While the skyscraper Art Deco style was mostly used for corporate office buildings, it also became popular for government buildings, since all city offices could be contained in one building on a minimal amount of land. The city halls of Los Angeles, California and Buffalo, New York were built in the style, as well as the new capital building of the State of Louisiana.

There was no specific Art Deco style of painting in the United States, though paintings were often used as decoration, especially in government buildings and office buildings. In the 1932 the Public Works of Art Project was created to give work to artists unemployed because the Great Depression. In a year, it commissioned more than fifteen thousand works of art. It was succeeded in 1935 by the Federal Arts Project of the Works Progress Administration, or WPA. prominent American artists were commissioned by the Federal Art Project to paint murals in government buildings, hospitals, airports, schools and universities. Some the America's most famous artists, including Grant Wood, Reginald Marsh, Georgia O'Keeffe and Maxine Albro took part in the program. The celebrated Mexican painter Diego Rivera also took part in the program, painting a mural. The paintings were in a variety of styles, including regionalism, social realism, and American scenic painting.

A few murals were also commissioned for Art Deco skyscrapers, notably Rockefeller Center in New York. Two murals were commissioned for the lobby, one by John Steuart Curry and another by Diego Rivera. The owners of the building, the Rockefeller family, discovered that Rivera, a Communist, had slipped an image of Lenin into a crowd in the painting, and had it destroyed. The mural was replaced with another by the Spanish artist José Maria Sert.

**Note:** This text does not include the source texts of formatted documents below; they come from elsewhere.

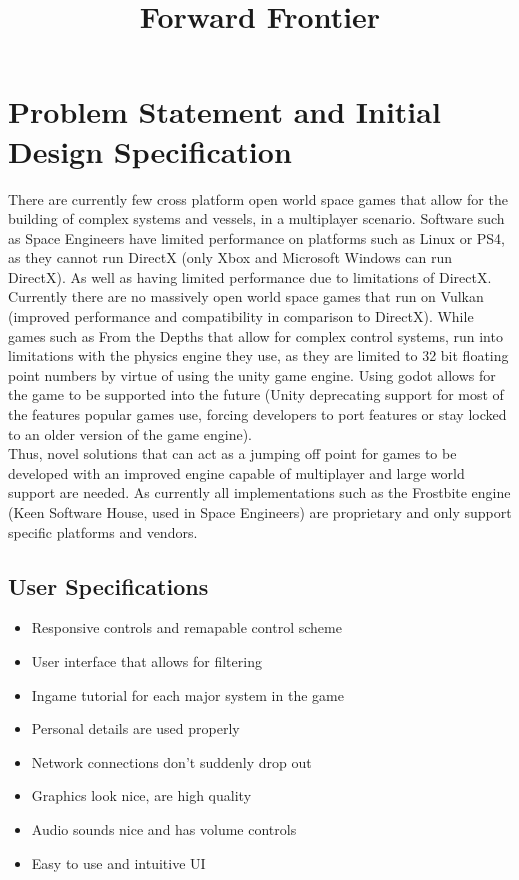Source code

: \documentclass[12pt, DIV=calc]{scrartcl}
\title{Forward Frontier}
\author{\authorid}
\begin{document}
\section{Problem Statement and Initial Design Specification}
There are currently few cross platform open world space games that allow for the building of complex systems and vessels, in a multiplayer scenario. Software such as Space Engineers have limited performance on platforms such as Linux or PS4, as they cannot run DirectX (only Xbox and Microsoft Windows can run DirectX). As well as having limited performance due to limitations of DirectX. Currently there are no massively open world space games that run on Vulkan (improved performance and compatibility in comparison to DirectX). While games such as From the Depths that allow for complex control systems, run into limitations with the physics engine they use, as they are limited to 32 bit floating point numbers by virtue of using the unity game engine. Using godot allows for the game to be supported into the future (Unity deprecating support for most of the features popular games use, forcing developers to port features or stay locked to an older version of the game engine). \\

\noindent Thus, novel solutions that can act as a jumping off point for games to be developed with an improved engine capable of multiplayer and large world support are needed. As currently all implementations such as the Frostbite engine (Keen Software House, used in Space Engineers) are proprietary and only support specific platforms and vendors.
\subsection{User Specifications}
\begin{itemize}
\item Responsive controls and remapable control scheme
\item User interface that allows for filtering
\item Ingame tutorial for each major system in the game
\item Personal details are used properly
\item Network connections don't suddenly drop out
\item Graphics look nice, are high quality
\item Audio sounds nice and has volume controls
\item Easy to use and intuitive UI
\end{itemize}
\end{document}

The Art Deco style appeared early in the graphic arts, in the years just before World War I. It appeared in Paris in the posters and the costume designs of Léon Bakst for the Ballets Russes, and in the catalogs of the fashion designers Paul Poiret. The illustrations of Georges Barbier, and Georges Lepape and the images in the fashion magazine La Gazette du bon ton perfectly captured the elegance and sensuality of the style. In the 1920s, the look changed; the fashions stressed were more casual, sportive and daring, with the woman models usually smoking cigarettes. American fashion magazines such as Vogue, Vanity Fair and Harper's Bazaar quickly picked up the new style and popularized it in the United States. It also influenced the work of American book illustrators such as Rockwell Kent.

In the 1930s a new genre of posters appeared in the United States during the Great Depression. The Federal Art Project hired American artists to create posters to promote tourism and cultural events.